NS-Gym Wrappers Module¶

class ns_gym.wrappers.NSClassicControlWrapper(env, tunable_params, change_notification=False, delta_change_notification=False, in_sim_change=False, **kwargs)[source]¶

Bases: NSWrapper

A non-stationary wrapper for Gymnasium’s Classic Control environments.

Parameters:

env (gym.Env) – Base gym environment.
tunable_params (dict[str,base.UpdateFn]) – Dictionary of parameter names and their associated update functions.
change_notification (bool, optional) – Flag to indicate whether to notify the agent of changes in the environment. Defaults to False.
delta_change_notification (bool, optional) – Flag to indicate whether to notify the agent of changes in the transition function. Defaults to False.
in_sim_change (bool, optional) – Flag to allow environmental changes to occur in the ‘planning’ environment. Defaults to False.

close()[source]¶: Closes the wrapper and env.

get_default_params()[source]¶: Get dictionary of default parameters and their initial values

get_planning_env()[source]¶

Return a copy of the environment .. note:

- If the environment is a simulation environment, the function returns a deepcopy of the simulation environment.
- If change notification is enabled, the function returns a deepcopy of the current environment because the decision making agent needs to be aware of the changes in the environment.
- If change notification is disabled, the function returns a deepcopy of the environment with the initial parameters.

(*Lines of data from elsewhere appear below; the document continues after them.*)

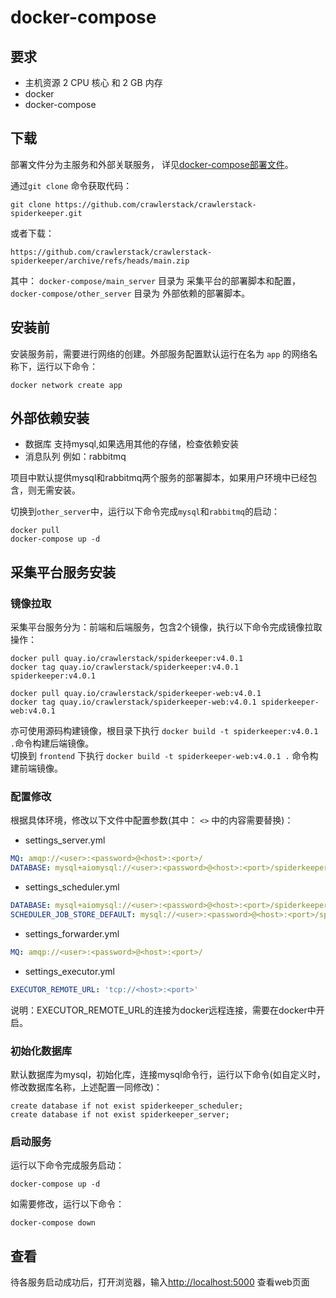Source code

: # docker-compose

## 要求

- 主机资源 2 CPU 核心 和 2 GB 内存
- docker
- docker-compose

## 下载

部署文件分为主服务和外部关联服务，
详见[docker-compose部署文件](https://github.com/crawlerstack/crawlerstack-spiderkeeper/tree/main/docker-compose)。

通过`git clone` 命令获取代码：

```shell
git clone https://github.com/crawlerstack/crawlerstack-spiderkeeper.git
```

或者下载：

```shell
https://github.com/crawlerstack/crawlerstack-spiderkeeper/archive/refs/heads/main.zip
```

其中： `docker-compose/main_server` 目录为 采集平台的部署脚本和配置， `docker-compose/other_server` 目录为 外部依赖的部署脚本。

## 安装前

安装服务前，需要进行网络的创建。外部服务配置默认运行在名为 `app` 的网络名称下，运行以下命令：

```shell
docker network create app
```

## 外部依赖安装

- 数据库 支持mysql,如果选用其他的存储，检查依赖安装
- 消息队列 例如：rabbitmq

项目中默认提供mysql和rabbitmq两个服务的部署脚本，如果用户环境中已经包含，则无需安装。

切换到`other_server`中，运行以下命令完成`mysql`和`rabbitmq`的启动：

```shell
docker pull
docker-compose up -d
```

## 采集平台服务安装

### 镜像拉取

采集平台服务分为：前端和后端服务，包含2个镜像，执行以下命令完成镜像拉取操作：

```shell
docker pull quay.io/crawlerstack/spiderkeeper:v4.0.1
docker tag quay.io/crawlerstack/spiderkeeper:v4.0.1 spiderkeeper:v4.0.1

docker pull quay.io/crawlerstack/spiderkeeper-web:v4.0.1
docker tag quay.io/crawlerstack/spiderkeeper-web:v4.0.1 spiderkeeper-web:v4.0.1
```

亦可使用源码构建镜像，根目录下执行 `docker build -t spiderkeeper:v4.0.1 .`命令构建后端镜像。  
切换到 `frontend` 下执行 `docker build -t spiderkeeper-web:v4.0.1 .` 命令构建前端镜像。

### 配置修改

根据具体环境，修改以下文件中配置参数(其中： `<>` 中的内容需要替换)：

- settings_server.yml

```yaml
MQ: amqp://<user>:<password>@<host>:<port>/
DATABASE: mysql+aiomysql://<user>:<password>@<host>:<port>/spiderkeeper_server?charset=UTF8MB4
```

- settings_scheduler.yml

```yaml
DATABASE: mysql+aiomysql://<user>:<password>@<host>:<port>/spiderkeeper_scheduler?charset=UTF8MB4
SCHEDULER_JOB_STORE_DEFAULT: mysql://<user>:<password>@<host>:<port>/spiderkeeper_scheduler
```

- settings_forwarder.yml

```yaml
MQ: amqp://<user>:<password>@<host>:<port>/
```

- settings_executor.yml

```yaml
EXECUTOR_REMOTE_URL: 'tcp://<host>:<port>'
```

说明：EXECUTOR_REMOTE_URL的连接为docker远程连接，需要在docker中开启。

### 初始化数据库

默认数据库为mysql，初始化库，连接mysql命令行，运行以下命令(如自定义时，修改数据库名称，上述配置一同修改)：

```shell
create database if not exist spiderkeeper_scheduler;
create database if not exist spiderkeeper_server;
```

### 启动服务

运行以下命令完成服务启动：

```shell
docker-compose up -d
```

如需要修改，运行以下命令：

```shell
docker-compose down
```

## 查看

待各服务启动成功后，打开浏览器，输入[http://localhost:5000](http://localhost:5000) 查看web页面

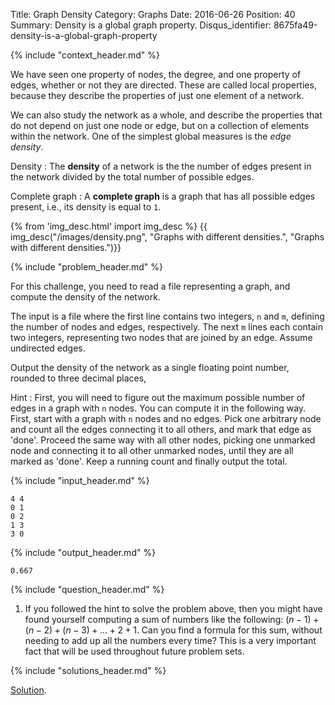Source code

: Title: Graph Density
Category: Graphs
Date: 2016-06-26
Position: 40
Summary: Density is a global graph property.
Disqus_identifier: 8675fa49-density-is-a-global-graph-property

{% include "context_header.md" %}

We have seen one property of nodes, the degree, and one property of edges,
whether or not they are directed. These are called local properties,
because they describe the properties of just one element of a network.

We can also study the network as a whole, and describe the properties that
do not depend on just one node or edge, but on a collection of elements
within the network. One of the simplest global measures is the *edge
density*.

Density[](#density)
: The **density** of a network is the the number of edges present in the
network divided by the total number of possible edges.

Complete graph[](#complete-graph)
: A **complete graph** is a graph that has all possible edges present,
i.e., its density is equal to `1`.

{% from 'img_desc.html' import img_desc %}
{{ img_desc("/images/density.png",
            "Graphs with different densities.",
            "Graphs with different densities.")}}

{% include "problem_header.md" %}

For this challenge, you need to read a file representing a graph, and
compute the density of the network.

The input is a file where the first line contains two integers, `n` and
`m`, defining the number of nodes and edges, respectively. The next `m`
lines each contain two integers, representing two nodes that are joined by
an edge. Assume undirected edges.

Output the density of the network as a single floating point number,
rounded to three decimal places,

Hint
: First, you will need to figure out the maximum possible number of edges
in a graph with `n` nodes. You can compute it in the following way. First,
start with a graph with `n` nodes and no edges. Pick one arbitrary node and
count all the edges connecting it to all others, and mark that edge as
'done'. Proceed the same way with all other nodes, picking one unmarked
node and connecting it to all other unmarked nodes, until they are all
marked as 'done'. Keep a running count and finally output the total.

{% include "input_header.md" %}

```
4 4
0 1
0 2
1 3
3 0
```

{% include "output_header.md" %}

```
0.667
```

{% include "question_header.md" %}

1. If you followed the hint to solve the problem above, then you might have
   found yourself computing a sum of numbers like the following: $(n - 1) +
   (n - 2) + (n - 3) + ... + 2 + 1$. Can you find a formula for this sum,
   without needing to add up all the numbers every time? This is a very
   important fact that will be used throughout future problem sets.


{% include "solutions_header.md" %}

[Solution](https://github.com/Leockard/erdos/blob/master/solutions/graphs/density.py).
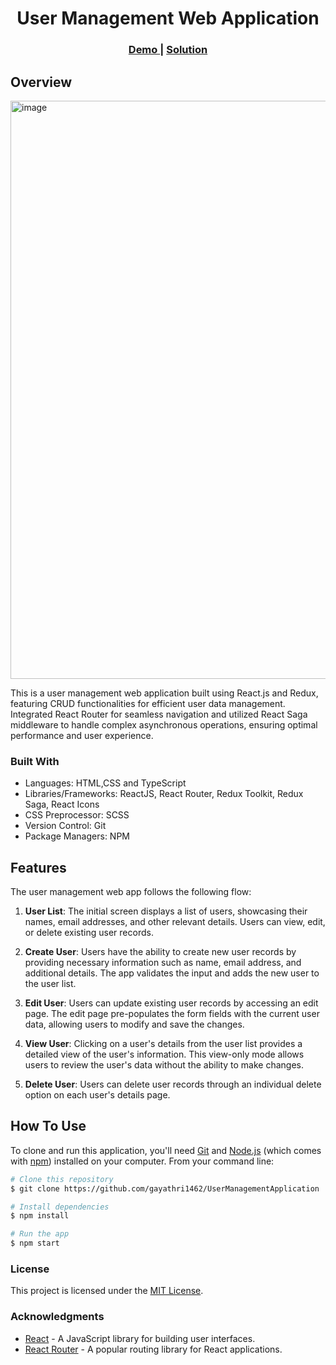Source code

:<h1 align="center">User Management Web Application</h1>
<div align="center">
  <h3>
    <a href="https://2x7tt5.csb.app/" target="_blank" rel=“noreferrer”>
      Demo
    </a>
    <span> | </span>
    <a href="https://github.com/gayathri1462/UserManagementApplication" target="_blank" rel=“noreferrer”>
      Solution
    </a>
  </h3>
</div>

<!-- OVERVIEW -->

## Overview
<img width="925" alt="image" src="https://github.com/gayathri1462/UserManagementApplication/assets/42805318/cd88e324-87d8-41d2-a347-168dfc838e8d">

<p> This is a user management web application built using React.js and Redux, featuring CRUD functionalities for efficient user data management. Integrated React Router for seamless navigation and utilized React Saga middleware to handle complex asynchronous operations, ensuring optimal performance and user experience.</p>

### Built With
- Languages: HTML,CSS and TypeScript
- Libraries/Frameworks: ReactJS, React Router, Redux Toolkit, Redux Saga, React Icons
- CSS Preprocessor: SCSS
- Version Control: Git 
- Package Managers: NPM

## Features

The user management web app follows the following flow:

1. **User List**: The initial screen displays a list of users, showcasing their names, email addresses, and other relevant details. Users can view, edit, or delete existing user records.

2. **Create User**: Users have the ability to create new user records by providing necessary information such as name, email address, and additional details. The app validates the input and adds the new user to the user list.

3. **Edit User**: Users can update existing user records by accessing an edit page. The edit page pre-populates the form fields with the current user data, allowing users to modify and save the changes.

4. **View User**: Clicking on a user's details from the user list provides a detailed view of the user's information. This view-only mode allows users to review the user's data without the ability to make changes.

5. **Delete User**: Users can delete user records through an individual delete option on each user's details page.


## How To Use
To clone and run this application, you'll need [Git](https://git-scm.com) and [Node.js](https://nodejs.org/en/download/) (which comes with [npm](http://npmjs.com)) installed on your computer. From your command line:

```bash
# Clone this repository
$ git clone https://github.com/gayathri1462/UserManagementApplication

# Install dependencies
$ npm install

# Run the app
$ npm start
```

### License

This project is licensed under the [MIT License](LICENSE).

### Acknowledgments

- [React](https://reactjs.org/) - A JavaScript library for building user interfaces.
- [React Router](https://reactrouter.com/) - A popular routing library for React applications.


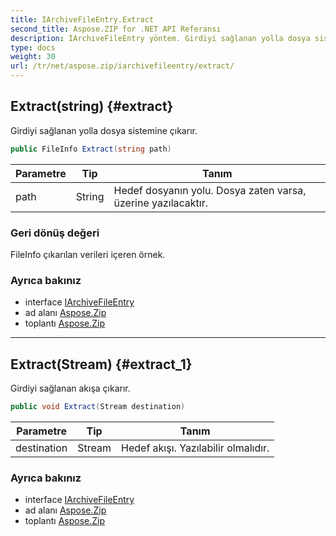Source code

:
 ```yaml
---
title: IArchiveFileEntry.Extract
second_title: Aspose.ZIP for .NET API Referansı
description: IArchiveFileEntry yöntem. Girdiyi sağlanan yolla dosya sistemine çıkarır.
type: docs
weight: 30
url: /tr/net/aspose.zip/iarchivefileentry/extract/
---
```

## Extract(string) {#extract}

Girdiyi sağlanan yolla dosya sistemine çıkarır.

```csharp
public FileInfo Extract(string path)
```

| Parametre | Tip | Tanım |
| --- | --- | --- |
| path | String | Hedef dosyanın yolu. Dosya zaten varsa, üzerine yazılacaktır. |

### Geri dönüş değeri

FileInfo çıkarılan verileri içeren örnek.

### Ayrıca bakınız

* interface [IArchiveFileEntry](../)
* ad alanı [Aspose.Zip](../../iarchivefileentry/)
* toplantı [Aspose.Zip](../../../)

---

## Extract(Stream) {#extract_1}

Girdiyi sağlanan akışa çıkarır.

```csharp
public void Extract(Stream destination)
```

| Parametre | Tip | Tanım |
| --- | --- | --- |
| destination | Stream | Hedef akışı. Yazılabilir olmalıdır. |

### Ayrıca bakınız

* interface [IArchiveFileEntry](../)
* ad alanı [Aspose.Zip](../../iarchivefileentry/)
* toplantı [Aspose.Zip](../../../)


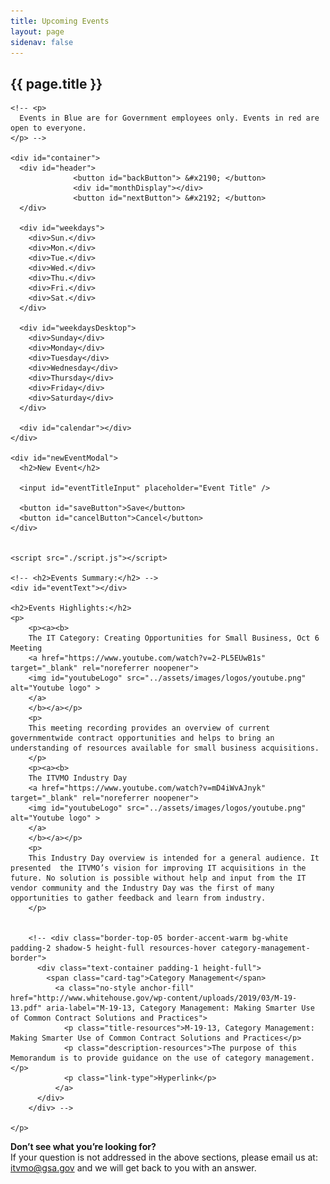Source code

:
 ```yaml
---
title: Upcoming Events
layout: page
sidenav: false
---
```


<section class="grid-container border-bottom border-gray-30 padding-left-0 padding-right-1">
<h1 class="margin-top-0">{{ page.title }}</h1>

<!-- <h2>Overview</h2> -->

<div class="margin-bottom-2">

    <!-- <p>
      Events in Blue are for Government employees only. Events in red are open to everyone.
    </p> -->
        
    <div id="container">
      <div id="header">
                  <button id="backButton"> &#x2190; </button>
                  <div id="monthDisplay"></div>          
                  <button id="nextButton"> &#x2192; </button>
      </div>

      <div id="weekdays">
        <div>Sun.</div>
        <div>Mon.</div>
        <div>Tue.</div>
        <div>Wed.</div>
        <div>Thu.</div>
        <div>Fri.</div>
        <div>Sat.</div>
      </div>

      <div id="weekdaysDesktop">
        <div>Sunday</div>
        <div>Monday</div>
        <div>Tuesday</div>
        <div>Wednesday</div>
        <div>Thursday</div>
        <div>Friday</div>
        <div>Saturday</div>
      </div>

      <div id="calendar"></div>
    </div>

    <div id="newEventModal">
      <h2>New Event</h2>

      <input id="eventTitleInput" placeholder="Event Title" />

      <button id="saveButton">Save</button>
      <button id="cancelButton">Cancel</button>
    </div>


    <script src="./script.js"></script>

    <!-- <h2>Events Summary:</h2> -->
    <div id="eventText"></div>

    <h2>Events Highlights:</h2>
    <p>
        <p><a><b>
        The IT Category: Creating Opportunities for Small Business, Oct 6 Meeting 
        <a href="https://www.youtube.com/watch?v=2-PL5EUwB1s" target="_blank" rel="noreferrer noopener">
        <img id="youtubeLogo" src="../assets/images/logos/youtube.png" alt="Youtube logo" >
        </a>
        </b></a></p>
        <p>
        This meeting recording provides an overview of current governmentwide contract opportunities and helps to bring an understanding of resources available for small business acquisitions.
        </p>
        <p><a><b>
        The ITVMO Industry Day
        <a href="https://www.youtube.com/watch?v=mD4iWvAJnyk" target="_blank" rel="noreferrer noopener">
        <img id="youtubeLogo" src="../assets/images/logos/youtube.png" alt="Youtube logo" >
        </a>
        </b></a></p>
        <p>
        This Industry Day overview is intended for a general audience. It presented  the ITVMO’s vision for improving IT acquisitions in the future. No solution is possible without help and input from the IT vendor community and the Industry Day was the first of many opportunities to gather feedback and learn from industry.
        </p>


        <!-- <div class="border-top-05 border-accent-warm bg-white padding-2 shadow-5 height-full resources-hover category-management-border">
          <div class="text-container padding-1 height-full">
            <span class="card-tag">Category Management</span>
              <a class="no-style anchor-fill" href="http://www.whitehouse.gov/wp-content/uploads/2019/03/M-19-13.pdf" aria-label="M-19-13, Category Management: Making Smarter Use of Common Contract Solutions and Practices">
                <p class="title-resources">M-19-13, Category Management: Making Smarter Use of Common Contract Solutions and Practices</p>
                <p class="description-resources">The purpose of this Memorandum is to provide guidance on the use of category management.</p>
                <p class="link-type">Hyperlink</p>
              </a>
          </div>
        </div> -->
        
    </p>
</div>  
</section>

<section class="grid-container padding-left-0 padding-right-1">
<p><strong>Don’t see what you’re looking for?</strong><br>
If your question is not addressed in the above sections, please email us at: <a href="mailto:itvmo@gsa.gov">itvmo@gsa.gov</a> and we will get back to you with an answer.</p>
</section>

reset(*, seed=None, options=None)[source]¶: Reset environment

step(action)[source]¶

Step through environment and update environmental parameters

Parameters:: action (Union[float,int]) – Action to take in environment
Returns:: NS-Gym Observation dictionary, reward, done flag, truncated flag, info dictionary
Return type:: tuple[dict[str, Any], base.Reward, bool, bool, dict[str, Any]]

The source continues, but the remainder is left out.